Goal of the exercise> Pull every line holding the word "cantidad" out of the data and copy it.

*** Exercise inputs Section Begins ***

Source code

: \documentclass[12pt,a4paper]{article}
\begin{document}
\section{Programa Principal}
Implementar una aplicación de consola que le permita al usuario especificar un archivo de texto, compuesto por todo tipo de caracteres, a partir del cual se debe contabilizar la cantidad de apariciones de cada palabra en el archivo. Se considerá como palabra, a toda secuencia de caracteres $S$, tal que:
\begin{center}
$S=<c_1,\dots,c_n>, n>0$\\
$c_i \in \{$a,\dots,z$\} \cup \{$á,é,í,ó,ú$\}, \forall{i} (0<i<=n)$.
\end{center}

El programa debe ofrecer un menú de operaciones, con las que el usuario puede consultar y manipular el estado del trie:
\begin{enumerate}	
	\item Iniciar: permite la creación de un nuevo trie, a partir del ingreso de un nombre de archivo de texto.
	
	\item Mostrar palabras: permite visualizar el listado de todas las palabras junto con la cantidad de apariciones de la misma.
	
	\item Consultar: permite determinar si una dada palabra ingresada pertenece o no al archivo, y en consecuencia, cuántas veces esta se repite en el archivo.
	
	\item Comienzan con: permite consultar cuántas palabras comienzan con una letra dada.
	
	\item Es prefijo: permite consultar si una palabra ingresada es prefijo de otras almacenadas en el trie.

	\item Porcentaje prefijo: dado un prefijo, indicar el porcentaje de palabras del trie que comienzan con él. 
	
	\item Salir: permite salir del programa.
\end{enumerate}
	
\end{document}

*** Exercise inputs Section Ends ***

Answer section>
Implementar una aplicación de consola que le permita al usuario especificar un archivo de texto, compuesto por todo tipo de caracteres, a partir del cual se debe contabilizar la cantidad de apariciones de cada palabra en el archivo. Se considerá como palabra, a toda secuencia de caracteres $S$, tal que:
	\item Mostrar palabras: permite visualizar el listado de todas las palabras junto con la cantidad de apariciones de la misma.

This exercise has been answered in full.